C’est le cas également de la radiologie interventionnelle, qui a pris et va continuer à prendre une place importante à la fois dans le diagnostic mais aussi dans les traitements locorégionaux. Cela bouleverse déjà nos stratégies thérapeutiques et cela va se poursuivre. Les progrès de l’oncologie-radiothérapie vont également permettre de mieux traiter certaines tumeurs, grâce aux nouveaux investissements du GHU.
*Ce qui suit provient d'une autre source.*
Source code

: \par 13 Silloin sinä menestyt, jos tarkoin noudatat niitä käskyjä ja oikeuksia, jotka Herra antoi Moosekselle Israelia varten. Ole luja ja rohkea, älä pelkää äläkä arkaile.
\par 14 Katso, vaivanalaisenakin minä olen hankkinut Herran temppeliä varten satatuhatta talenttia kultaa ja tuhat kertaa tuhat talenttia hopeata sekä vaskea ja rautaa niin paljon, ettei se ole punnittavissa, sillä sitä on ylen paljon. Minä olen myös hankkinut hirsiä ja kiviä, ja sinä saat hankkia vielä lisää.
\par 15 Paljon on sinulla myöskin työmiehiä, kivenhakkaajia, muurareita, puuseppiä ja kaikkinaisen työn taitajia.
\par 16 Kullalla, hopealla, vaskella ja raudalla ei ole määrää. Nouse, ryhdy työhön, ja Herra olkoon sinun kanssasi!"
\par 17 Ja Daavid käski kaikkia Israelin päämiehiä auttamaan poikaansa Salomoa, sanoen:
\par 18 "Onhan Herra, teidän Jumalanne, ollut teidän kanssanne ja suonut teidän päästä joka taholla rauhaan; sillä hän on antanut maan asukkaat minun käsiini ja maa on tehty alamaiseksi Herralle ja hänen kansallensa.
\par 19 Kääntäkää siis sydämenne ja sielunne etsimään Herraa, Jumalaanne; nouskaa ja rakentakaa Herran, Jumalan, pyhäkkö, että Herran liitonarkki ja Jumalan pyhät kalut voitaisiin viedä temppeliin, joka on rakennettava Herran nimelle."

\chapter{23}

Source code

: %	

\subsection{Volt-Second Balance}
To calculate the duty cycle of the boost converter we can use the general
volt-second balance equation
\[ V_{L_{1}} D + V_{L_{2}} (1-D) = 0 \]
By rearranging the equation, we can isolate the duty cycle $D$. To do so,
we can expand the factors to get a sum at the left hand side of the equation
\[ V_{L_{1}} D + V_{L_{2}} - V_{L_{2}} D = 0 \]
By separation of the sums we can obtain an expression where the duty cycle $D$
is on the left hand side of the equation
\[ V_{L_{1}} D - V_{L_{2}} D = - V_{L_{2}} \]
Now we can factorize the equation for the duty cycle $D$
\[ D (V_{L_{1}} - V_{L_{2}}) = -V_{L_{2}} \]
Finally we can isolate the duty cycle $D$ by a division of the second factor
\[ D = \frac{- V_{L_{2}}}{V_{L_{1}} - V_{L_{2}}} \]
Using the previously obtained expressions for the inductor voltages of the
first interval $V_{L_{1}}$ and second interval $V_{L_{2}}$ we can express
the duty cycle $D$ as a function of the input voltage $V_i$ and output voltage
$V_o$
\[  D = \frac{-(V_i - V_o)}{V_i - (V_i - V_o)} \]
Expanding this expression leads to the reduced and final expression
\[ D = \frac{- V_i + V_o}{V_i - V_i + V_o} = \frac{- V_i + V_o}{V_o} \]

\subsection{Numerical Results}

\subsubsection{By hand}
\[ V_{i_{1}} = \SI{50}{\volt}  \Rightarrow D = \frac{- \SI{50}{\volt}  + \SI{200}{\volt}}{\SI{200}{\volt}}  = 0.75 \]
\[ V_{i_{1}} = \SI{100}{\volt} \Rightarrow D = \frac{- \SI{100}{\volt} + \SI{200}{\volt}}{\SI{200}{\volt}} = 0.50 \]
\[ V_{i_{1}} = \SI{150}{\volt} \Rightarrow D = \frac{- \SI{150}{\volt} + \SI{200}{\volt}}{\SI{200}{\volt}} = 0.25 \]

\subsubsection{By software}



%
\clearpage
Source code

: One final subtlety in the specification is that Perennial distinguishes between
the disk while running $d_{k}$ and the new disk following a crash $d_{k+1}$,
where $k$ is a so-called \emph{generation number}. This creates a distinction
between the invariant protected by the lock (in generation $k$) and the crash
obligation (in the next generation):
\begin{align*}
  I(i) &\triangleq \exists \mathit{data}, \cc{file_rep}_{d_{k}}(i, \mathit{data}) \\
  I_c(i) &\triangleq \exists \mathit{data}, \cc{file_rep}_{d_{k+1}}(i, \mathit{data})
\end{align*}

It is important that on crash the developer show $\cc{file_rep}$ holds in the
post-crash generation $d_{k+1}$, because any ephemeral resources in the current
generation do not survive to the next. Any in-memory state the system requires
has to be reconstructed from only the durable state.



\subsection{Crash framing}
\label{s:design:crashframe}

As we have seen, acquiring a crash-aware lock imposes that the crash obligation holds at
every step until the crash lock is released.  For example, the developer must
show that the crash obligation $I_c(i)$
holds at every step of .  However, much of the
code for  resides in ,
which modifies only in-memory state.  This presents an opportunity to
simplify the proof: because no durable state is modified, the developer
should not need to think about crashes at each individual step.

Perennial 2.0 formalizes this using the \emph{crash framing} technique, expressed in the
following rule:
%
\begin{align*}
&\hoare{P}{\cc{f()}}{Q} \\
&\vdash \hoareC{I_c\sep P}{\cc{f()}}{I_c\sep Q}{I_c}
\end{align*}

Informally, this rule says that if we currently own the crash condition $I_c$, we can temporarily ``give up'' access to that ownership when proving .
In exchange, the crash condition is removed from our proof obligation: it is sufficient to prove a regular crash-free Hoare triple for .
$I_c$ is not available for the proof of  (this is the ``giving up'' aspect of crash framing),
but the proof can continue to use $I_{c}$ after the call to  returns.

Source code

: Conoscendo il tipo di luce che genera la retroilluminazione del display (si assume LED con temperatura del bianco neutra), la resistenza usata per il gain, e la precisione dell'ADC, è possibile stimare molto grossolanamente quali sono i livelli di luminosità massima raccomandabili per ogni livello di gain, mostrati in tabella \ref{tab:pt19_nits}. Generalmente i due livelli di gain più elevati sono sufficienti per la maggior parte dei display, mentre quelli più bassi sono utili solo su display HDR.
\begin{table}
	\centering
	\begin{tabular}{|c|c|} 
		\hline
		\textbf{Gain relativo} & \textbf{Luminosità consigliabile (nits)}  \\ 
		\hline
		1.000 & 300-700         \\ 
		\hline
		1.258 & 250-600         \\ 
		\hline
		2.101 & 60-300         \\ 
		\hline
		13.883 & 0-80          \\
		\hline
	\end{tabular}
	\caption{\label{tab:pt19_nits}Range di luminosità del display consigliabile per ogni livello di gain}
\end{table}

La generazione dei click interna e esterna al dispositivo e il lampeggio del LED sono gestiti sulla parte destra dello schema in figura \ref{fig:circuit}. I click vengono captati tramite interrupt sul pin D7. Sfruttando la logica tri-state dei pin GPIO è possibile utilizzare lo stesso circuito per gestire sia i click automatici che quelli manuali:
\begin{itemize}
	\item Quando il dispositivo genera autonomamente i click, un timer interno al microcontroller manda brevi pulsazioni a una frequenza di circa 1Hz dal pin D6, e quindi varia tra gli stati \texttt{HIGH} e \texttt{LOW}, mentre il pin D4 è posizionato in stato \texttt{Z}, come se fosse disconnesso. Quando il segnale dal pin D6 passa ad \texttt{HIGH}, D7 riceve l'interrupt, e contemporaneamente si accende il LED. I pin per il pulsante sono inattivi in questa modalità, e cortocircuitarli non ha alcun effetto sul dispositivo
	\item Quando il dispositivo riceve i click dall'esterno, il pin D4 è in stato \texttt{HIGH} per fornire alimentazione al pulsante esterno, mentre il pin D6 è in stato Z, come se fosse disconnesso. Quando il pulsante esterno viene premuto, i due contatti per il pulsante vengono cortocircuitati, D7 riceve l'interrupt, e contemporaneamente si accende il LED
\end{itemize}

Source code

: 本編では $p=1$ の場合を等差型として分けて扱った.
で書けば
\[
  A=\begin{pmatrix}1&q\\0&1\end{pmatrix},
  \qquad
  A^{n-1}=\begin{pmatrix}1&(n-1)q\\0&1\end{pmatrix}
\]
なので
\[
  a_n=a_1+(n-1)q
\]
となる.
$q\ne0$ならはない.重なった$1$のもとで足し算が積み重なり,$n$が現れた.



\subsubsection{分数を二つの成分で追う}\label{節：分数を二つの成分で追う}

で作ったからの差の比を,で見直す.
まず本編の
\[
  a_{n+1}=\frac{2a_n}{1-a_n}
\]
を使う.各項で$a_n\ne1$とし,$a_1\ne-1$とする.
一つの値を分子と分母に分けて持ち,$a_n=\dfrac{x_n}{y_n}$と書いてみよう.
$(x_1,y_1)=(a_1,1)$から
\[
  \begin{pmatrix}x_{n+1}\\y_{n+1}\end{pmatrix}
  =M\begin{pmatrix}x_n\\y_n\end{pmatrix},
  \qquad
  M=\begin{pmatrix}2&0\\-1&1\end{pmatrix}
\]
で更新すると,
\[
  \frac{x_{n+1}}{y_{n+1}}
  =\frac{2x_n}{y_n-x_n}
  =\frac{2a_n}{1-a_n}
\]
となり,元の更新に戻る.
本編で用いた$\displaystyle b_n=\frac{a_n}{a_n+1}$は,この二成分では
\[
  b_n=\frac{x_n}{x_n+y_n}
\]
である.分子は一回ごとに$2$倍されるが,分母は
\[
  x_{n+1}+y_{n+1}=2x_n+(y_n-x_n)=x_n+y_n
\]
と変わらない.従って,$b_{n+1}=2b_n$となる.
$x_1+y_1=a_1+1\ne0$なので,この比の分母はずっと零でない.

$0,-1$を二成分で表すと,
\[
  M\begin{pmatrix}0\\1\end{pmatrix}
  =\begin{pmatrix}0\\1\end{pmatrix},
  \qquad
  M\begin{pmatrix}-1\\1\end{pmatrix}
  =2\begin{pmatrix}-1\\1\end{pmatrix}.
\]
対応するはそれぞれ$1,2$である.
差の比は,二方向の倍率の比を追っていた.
Enfin, les innovations viendront également de la biologie, avec l’utilisation sans doute de plus en plus souvent de prélèvements sanguins pour mieux adapter nos traitements, par exemple avec le développement de l’ADN tumoral circulant.

 

L’accès aux essais thérapeutiques est un enjeu fort. Comment l’IUC peut-il faciliter davantage les liens entre soins, recherche clinique et recherche translationnelle ?

Christophe Tournigand : La recherche en cancérologie existe déjà sur le site. L’idée de l’IUC est d’aller plus loin pour développer et favoriser l’émergence de projets ambitieux et de plus grande ampleur pour nos patients. L’IUC devra être attractif pour de nouveaux talents, structurer davantage la collaboration entre cliniciens et chercheurs, harmoniser les procédures d’accès aux essais, soutenir l’émergence de projets translationnels grâce à des partenariats renforcés et développer son attractivité scientifique afin de devenir un espace d’innovation où soins et recherche se nourrissent mutuellement. C’est tout l’enjeu de la mission portée au sein de l’IUC par le Pr François Lemonnier et Irma Bourgeon-Ghittori, cadre supérieure de santé.  

 

CALIPSSO occupe une place importante dans l’accompagnement des patients. Comment envisagez-vous de renforcer son intégration au parcours clinique ?

Christophe Tournigand : CALIPSSO et ses équipes font beaucoup dans l’animation, et l’offre de soins de support. Notre volonté est de continuer à développer de nouvelles offres, car la demande est importante. Il faut davantage développer les programmes d’après-cancer, notamment en matière d’activité physique adaptée dont on connaît maintenant l’importance. Le développement de projets avec les patients partenaires est également un projet phare de CALIPSSO, en étroite collaboration avec les différents services prenant en charge des patients ayant un cancer. 

 

La filière cancérologie du GHU doit gagner en lisibilité. Quels leviers vous paraissent les plus pertinents pour améliorer la visibilité interne et externe de l’offre d’oncologie ?

Christophe Tournigand : La visibilité de l’IUC passera par une meilleure communication, notamment au travers du site internet récemment mis en ligne, qui sera animé par tous les acteurs de la cancérologie. L’affichage au sein du GHU de l'« Institut du cancer » sera prochainement mise en place et permettra également de mieux nous identifier. Et nous aurons des actions de formation, tant en interne  qu'en externe.

 

Quel message souhaitez-vous adresser aux équipes du GHU et aux partenaires du territoire pour les associer pleinement au développement de l’IUC ?

Christophe Tournigand : L’IUC est une formidable occasion de valoriser ce que chacun des professionnels fait au quotidien pour les patients ayant un cancer. Le savoir, le faire connaître, le développer, le valoriser sont autant de missions que l’IUC doit porter. L’IUC doit être l’Institut universitaire de chacun. Nous avons besoin d’une mobilisation de tous pour être plus forts et faire encore mieux pour nos patients.